Task goal: Each line containing the string "Framework" should be copied out of the entries.
____________
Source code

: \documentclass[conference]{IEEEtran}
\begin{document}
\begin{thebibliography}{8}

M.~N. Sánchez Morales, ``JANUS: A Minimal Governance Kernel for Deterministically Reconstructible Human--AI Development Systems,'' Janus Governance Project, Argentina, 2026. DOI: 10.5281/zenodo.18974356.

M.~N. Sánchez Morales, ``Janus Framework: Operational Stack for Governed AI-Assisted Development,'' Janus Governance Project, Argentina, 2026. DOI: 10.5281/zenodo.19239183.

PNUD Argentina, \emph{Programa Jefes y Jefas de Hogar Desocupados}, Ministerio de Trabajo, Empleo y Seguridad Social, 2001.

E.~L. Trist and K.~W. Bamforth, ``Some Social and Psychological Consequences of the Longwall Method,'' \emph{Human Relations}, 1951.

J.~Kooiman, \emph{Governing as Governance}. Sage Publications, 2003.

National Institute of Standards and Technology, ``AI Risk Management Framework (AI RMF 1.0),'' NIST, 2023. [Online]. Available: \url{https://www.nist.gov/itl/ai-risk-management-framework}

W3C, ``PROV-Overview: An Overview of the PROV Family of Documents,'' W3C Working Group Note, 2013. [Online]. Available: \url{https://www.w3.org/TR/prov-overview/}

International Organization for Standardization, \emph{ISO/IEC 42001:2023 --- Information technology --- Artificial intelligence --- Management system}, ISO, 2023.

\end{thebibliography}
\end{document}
____________
Answer to the exercise:
M.~N. Sánchez Morales, ``Janus Framework: Operational Stack for Governed AI-Assisted Development,'' Janus Governance Project, Argentina, 2026. DOI: 10.5281/zenodo.19239183.
National Institute of Standards and Technology, ``AI Risk Management Framework (AI RMF 1.0),'' NIST, 2023. [Online]. Available: \url{https://www.nist.gov/itl/ai-risk-management-framework}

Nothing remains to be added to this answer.